VTSTRA Joins the Right to Rent Collaborative
VTSTRA is also a new member of the Right to Rent Collaborative (R2RC), a nonprofit that supports state and local advocacy groups working in the vacation rental space across the United States. R2RC exists to help state organizations sustain the long-term work required to participate responsibly and consistently in public policy discussions around short-term rentals. R2RC was co-founded by VTSTRA founder Julie Marks in 2024.
Local advocacy work is time-intensive. It involves attending meetings, reviewing ordinances, communicating with members, participating in public hearings, responding to legislation, helping educate communities, and staying engaged in conversations that often continue for years.
Many homeowner and small-business organizations across the country are volunteer-driven and operate with extremely limited resources. Without sustainable funding, many local perspectives would simply be absent from these discussions altogether. Participation in R2RC helps organizations like VTSTRA continue doing this work in a more organized, professional, and sustainable way.
Importantly, VTSTRA’s positions are developed locally, by Vermonters, based on Vermont-specific concerns and conversations. Membership in R2RC does not dictate our policies, messaging, or priorities. Our role remains the same: representing and educating on behalf of Vermont’s vacation rental community while participating constructively in local and statewide conversations.
Supporting the Future of Travel
The growth of organizations like VTSTRA and R2RC also reflects something broader happening across the travel industry itself.
The way people travel has changed.
Families increasingly gather in shared homes for reunions and milestone celebrations. Friends organize group getaways around experiences and destinations. Travelers seek cabins, farms, cottages, lake houses, ski homes, and unique stays that allow them to experience communities differently than traditional lodging often can.
Vacation rentals have become an important part of how modern travelers connect, celebrate, and experience places together.
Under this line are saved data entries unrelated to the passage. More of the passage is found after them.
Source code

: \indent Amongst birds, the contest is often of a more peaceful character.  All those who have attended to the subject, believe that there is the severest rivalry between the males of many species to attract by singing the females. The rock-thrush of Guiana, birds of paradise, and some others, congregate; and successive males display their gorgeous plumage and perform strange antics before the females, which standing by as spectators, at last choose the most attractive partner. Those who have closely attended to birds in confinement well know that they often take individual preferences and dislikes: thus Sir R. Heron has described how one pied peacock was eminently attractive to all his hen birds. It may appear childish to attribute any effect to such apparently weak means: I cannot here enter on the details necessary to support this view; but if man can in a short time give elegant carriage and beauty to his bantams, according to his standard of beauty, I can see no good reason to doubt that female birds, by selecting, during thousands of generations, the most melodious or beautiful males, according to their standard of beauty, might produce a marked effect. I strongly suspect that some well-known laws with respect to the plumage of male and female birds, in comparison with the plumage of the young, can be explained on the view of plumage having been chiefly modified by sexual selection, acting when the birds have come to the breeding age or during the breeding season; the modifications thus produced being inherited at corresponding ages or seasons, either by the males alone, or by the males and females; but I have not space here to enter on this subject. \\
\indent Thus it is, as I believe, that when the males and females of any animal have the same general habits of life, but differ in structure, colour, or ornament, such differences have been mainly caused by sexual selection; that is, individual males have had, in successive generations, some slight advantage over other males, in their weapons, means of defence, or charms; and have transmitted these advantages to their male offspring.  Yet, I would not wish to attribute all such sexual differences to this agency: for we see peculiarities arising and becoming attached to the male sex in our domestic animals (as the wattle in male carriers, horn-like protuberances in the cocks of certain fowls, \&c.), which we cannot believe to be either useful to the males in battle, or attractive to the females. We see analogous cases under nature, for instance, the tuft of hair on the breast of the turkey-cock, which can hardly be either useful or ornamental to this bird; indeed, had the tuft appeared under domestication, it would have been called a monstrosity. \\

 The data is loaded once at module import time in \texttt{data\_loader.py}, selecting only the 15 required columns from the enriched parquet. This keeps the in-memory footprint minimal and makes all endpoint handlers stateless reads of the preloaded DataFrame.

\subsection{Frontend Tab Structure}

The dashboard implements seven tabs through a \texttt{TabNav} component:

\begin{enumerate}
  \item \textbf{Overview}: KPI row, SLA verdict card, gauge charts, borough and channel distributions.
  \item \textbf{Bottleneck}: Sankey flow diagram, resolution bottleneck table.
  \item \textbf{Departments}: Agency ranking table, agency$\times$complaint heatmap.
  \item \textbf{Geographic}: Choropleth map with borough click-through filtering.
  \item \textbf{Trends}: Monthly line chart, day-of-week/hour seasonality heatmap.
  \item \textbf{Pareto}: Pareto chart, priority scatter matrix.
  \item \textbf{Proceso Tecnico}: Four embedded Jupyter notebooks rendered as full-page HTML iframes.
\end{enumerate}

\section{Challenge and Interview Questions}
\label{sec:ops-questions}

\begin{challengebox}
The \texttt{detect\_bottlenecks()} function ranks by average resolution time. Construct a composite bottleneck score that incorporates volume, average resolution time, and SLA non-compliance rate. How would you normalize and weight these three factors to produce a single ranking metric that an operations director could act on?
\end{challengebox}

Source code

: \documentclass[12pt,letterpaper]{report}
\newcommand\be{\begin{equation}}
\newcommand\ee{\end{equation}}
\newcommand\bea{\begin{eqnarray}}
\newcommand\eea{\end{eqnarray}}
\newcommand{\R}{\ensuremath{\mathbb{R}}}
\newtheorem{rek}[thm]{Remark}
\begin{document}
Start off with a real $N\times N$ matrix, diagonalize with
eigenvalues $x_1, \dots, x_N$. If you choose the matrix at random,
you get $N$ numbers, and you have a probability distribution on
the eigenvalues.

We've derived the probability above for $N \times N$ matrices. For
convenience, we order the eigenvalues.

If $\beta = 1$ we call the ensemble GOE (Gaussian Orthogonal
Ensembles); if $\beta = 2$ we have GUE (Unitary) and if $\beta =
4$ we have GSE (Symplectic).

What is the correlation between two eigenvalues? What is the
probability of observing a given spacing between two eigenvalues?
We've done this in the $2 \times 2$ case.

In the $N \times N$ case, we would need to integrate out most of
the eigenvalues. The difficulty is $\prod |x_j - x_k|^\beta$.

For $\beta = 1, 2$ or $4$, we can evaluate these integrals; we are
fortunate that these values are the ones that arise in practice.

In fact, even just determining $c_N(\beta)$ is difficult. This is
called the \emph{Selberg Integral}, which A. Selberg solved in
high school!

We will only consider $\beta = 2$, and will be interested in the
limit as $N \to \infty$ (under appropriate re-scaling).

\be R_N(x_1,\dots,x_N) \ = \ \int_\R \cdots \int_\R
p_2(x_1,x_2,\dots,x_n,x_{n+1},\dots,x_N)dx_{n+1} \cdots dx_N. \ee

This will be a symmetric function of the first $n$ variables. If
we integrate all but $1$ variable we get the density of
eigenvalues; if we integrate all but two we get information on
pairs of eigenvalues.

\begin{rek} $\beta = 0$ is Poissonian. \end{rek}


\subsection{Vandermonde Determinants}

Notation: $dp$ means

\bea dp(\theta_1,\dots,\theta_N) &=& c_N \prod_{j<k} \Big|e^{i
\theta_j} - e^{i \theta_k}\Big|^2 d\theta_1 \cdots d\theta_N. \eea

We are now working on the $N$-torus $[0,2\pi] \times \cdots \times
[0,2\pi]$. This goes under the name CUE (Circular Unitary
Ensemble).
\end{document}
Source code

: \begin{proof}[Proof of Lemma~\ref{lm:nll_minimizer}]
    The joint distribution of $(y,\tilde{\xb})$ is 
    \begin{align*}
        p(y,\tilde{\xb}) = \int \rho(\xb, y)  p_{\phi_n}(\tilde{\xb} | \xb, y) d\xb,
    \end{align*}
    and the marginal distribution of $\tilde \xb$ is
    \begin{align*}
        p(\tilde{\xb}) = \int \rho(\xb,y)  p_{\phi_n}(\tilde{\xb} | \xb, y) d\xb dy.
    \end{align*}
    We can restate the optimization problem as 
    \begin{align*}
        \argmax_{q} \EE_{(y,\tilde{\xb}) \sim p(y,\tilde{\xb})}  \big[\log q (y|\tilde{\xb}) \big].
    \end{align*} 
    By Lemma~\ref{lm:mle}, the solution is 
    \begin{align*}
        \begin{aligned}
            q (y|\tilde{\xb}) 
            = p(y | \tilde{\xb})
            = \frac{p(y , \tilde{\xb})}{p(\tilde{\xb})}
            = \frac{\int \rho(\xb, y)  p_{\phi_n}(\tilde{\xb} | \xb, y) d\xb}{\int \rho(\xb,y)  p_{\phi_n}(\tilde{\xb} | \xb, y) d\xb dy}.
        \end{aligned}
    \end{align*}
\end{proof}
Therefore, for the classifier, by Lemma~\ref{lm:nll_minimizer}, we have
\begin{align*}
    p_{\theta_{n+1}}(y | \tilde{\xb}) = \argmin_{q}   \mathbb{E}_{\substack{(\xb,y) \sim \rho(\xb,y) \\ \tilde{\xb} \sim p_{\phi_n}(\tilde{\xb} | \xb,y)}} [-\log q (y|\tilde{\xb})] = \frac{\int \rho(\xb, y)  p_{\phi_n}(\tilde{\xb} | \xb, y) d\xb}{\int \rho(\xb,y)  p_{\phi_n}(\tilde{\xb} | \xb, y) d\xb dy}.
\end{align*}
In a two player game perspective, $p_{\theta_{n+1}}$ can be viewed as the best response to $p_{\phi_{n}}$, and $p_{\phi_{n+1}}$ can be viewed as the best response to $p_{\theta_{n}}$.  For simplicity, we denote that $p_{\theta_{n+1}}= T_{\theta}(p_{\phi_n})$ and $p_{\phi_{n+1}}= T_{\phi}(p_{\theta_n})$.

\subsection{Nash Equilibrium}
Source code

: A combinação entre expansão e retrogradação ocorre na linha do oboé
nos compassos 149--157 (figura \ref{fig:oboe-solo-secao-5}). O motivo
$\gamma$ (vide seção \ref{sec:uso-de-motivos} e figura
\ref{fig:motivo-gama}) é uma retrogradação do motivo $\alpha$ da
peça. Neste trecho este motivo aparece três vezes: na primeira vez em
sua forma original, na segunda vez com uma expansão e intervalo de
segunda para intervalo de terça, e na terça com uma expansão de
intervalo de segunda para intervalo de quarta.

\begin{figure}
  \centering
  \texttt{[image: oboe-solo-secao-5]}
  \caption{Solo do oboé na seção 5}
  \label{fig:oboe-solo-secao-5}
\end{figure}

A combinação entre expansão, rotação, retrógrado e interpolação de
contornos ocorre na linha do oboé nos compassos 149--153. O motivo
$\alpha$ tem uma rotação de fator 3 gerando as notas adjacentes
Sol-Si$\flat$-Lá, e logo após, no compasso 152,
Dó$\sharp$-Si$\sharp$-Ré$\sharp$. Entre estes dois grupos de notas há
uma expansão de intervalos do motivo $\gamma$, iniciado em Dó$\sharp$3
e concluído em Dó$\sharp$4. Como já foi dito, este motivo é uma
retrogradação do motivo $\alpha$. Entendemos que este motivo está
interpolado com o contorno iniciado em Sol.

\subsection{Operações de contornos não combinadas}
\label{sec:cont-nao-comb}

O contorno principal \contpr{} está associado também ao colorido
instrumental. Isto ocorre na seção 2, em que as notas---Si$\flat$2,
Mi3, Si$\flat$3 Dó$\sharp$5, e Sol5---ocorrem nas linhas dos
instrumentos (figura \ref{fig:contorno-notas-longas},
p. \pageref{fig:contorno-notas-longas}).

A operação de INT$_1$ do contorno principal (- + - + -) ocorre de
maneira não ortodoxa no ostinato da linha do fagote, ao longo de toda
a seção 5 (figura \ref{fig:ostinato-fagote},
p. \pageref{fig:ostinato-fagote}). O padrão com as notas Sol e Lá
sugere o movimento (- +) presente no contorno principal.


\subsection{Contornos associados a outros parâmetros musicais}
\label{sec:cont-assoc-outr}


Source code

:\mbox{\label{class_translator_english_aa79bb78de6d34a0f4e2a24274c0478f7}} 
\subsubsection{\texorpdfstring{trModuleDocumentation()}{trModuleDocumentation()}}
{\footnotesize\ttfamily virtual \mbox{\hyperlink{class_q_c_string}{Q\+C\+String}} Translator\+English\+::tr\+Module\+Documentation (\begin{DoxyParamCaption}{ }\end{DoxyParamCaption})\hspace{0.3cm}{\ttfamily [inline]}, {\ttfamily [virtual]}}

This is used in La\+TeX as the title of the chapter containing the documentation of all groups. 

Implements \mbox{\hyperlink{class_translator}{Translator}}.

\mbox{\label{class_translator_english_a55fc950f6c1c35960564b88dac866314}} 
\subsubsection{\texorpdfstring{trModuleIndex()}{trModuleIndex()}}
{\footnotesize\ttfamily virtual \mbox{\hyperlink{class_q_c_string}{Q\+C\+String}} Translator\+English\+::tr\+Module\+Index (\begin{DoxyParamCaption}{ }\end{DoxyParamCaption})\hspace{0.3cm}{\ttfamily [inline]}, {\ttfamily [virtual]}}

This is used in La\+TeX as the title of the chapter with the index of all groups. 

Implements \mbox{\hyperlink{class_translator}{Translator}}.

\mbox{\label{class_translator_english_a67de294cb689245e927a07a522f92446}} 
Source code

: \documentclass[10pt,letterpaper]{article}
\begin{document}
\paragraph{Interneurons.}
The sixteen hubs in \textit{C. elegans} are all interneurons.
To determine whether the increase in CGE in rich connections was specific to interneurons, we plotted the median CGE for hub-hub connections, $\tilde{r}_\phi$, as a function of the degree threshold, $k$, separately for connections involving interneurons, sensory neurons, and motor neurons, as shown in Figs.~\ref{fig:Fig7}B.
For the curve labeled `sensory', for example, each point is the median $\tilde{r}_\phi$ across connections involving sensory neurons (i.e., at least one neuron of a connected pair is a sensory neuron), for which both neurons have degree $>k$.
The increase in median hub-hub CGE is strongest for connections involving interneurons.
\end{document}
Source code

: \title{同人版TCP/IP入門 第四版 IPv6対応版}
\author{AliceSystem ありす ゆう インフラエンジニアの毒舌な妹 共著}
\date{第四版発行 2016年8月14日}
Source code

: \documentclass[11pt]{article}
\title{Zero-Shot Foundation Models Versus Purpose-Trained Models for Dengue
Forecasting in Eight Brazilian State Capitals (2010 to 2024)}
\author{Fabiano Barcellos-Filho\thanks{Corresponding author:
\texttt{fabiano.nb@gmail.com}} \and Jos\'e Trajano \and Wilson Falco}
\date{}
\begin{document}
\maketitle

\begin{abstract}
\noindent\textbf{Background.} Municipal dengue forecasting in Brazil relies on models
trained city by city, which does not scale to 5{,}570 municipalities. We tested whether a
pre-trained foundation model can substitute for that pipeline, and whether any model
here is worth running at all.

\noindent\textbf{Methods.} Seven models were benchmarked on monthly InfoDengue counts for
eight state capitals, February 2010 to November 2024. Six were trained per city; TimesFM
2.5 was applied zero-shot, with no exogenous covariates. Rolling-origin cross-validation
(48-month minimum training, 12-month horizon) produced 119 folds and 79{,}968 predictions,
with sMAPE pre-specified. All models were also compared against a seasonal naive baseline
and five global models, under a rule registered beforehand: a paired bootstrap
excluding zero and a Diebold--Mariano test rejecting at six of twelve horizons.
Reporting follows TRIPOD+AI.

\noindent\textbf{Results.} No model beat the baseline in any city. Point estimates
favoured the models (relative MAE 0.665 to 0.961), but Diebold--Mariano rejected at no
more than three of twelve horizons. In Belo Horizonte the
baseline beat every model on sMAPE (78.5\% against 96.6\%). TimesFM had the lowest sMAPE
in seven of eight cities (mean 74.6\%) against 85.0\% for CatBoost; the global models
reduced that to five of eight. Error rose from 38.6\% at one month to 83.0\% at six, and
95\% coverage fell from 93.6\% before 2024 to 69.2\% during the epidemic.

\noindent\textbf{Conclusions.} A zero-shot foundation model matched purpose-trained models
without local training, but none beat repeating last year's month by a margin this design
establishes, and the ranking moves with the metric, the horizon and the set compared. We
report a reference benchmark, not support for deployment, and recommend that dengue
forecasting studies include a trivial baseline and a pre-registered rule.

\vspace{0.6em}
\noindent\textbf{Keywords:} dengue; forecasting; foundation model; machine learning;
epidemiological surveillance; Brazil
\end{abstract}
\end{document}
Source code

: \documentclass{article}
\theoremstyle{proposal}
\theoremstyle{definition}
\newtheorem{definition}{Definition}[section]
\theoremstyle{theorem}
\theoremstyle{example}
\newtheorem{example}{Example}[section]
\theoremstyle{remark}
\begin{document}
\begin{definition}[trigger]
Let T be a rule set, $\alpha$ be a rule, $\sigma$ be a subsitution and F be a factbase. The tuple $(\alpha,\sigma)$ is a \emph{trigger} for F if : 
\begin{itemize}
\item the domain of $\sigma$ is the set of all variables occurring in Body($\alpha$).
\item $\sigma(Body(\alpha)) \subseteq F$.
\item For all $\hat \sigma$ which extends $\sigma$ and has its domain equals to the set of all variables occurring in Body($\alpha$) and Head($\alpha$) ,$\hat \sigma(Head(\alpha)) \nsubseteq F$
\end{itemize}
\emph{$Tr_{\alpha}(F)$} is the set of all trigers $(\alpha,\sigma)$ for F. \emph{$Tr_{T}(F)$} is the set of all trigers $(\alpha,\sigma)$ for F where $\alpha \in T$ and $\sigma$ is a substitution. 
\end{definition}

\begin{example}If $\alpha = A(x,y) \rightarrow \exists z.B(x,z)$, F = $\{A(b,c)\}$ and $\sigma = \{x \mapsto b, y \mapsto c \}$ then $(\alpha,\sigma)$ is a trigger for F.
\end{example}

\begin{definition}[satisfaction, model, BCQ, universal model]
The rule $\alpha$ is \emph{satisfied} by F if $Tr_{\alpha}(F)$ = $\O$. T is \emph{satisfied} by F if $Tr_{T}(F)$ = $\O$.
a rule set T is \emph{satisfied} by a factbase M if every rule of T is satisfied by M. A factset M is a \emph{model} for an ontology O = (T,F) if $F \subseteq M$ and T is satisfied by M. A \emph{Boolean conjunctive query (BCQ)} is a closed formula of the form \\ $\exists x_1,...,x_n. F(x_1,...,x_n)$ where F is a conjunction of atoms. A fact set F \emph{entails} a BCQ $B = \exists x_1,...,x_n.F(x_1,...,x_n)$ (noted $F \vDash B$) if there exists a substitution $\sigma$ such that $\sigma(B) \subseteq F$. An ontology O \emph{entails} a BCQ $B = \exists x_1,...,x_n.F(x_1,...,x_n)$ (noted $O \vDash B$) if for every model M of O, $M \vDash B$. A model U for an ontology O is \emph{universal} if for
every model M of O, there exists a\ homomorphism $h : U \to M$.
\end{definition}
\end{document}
For many travelers, these properties are not interchangeable with hotels. They provide:
larger gathering spaces for families,
kitchens and common areas for longer stays,
accommodations in rural areas without hotels,
opportunities for multigenerational travel,
and access to unique, locally rooted experiences.
At the same time, these conversations are becoming increasingly complicated nationwide as communities try to balance housing pressures, tourism economies, infrastructure, and changing travel patterns.
Organizations like R2RC help ensure there is long-term support for responsible, community-based advocacy so these conversations can continue thoughtfully rather than reactively. The goal is not simply preserving an industry. It is helping communities navigate the future of travel in ways that balance housing concerns, economic realities, visitor demand, and the needs of local residents.
Transparency Is Essential for Public Trust
Housing and tourism are deeply important issues. Reasonable people can disagree about policy solutions, but communities deserve informed, multi-faceted discussions grounded in facts rather than assumptions or stereotypes.
At VTSTRA, the goal is not to “fight” communities or avoid regulation altogether. In fact, VTSTRA has consistently supported reasonable regulation focused on communication, safety, accountability, and education.
What we advocate for is balanced policymaking that considers:
demographic and housing development realities,
economic impacts,
property rights,
small business sustainability,
and the role tourism plays in Vermont communities.
Organizations like VTSTRA are emerging all across the country because these conversations have become increasingly complicated and consequential for homeowners, workers, and local economies in destination communities everywhere, not just Vermont.
Vermont communities benefit when all stakeholders are given a seat at the table and the opportunity to engage in constructive, professional conversations.
That is the work VTSTRA has been doing since 2021, and will continue to do indefinitely.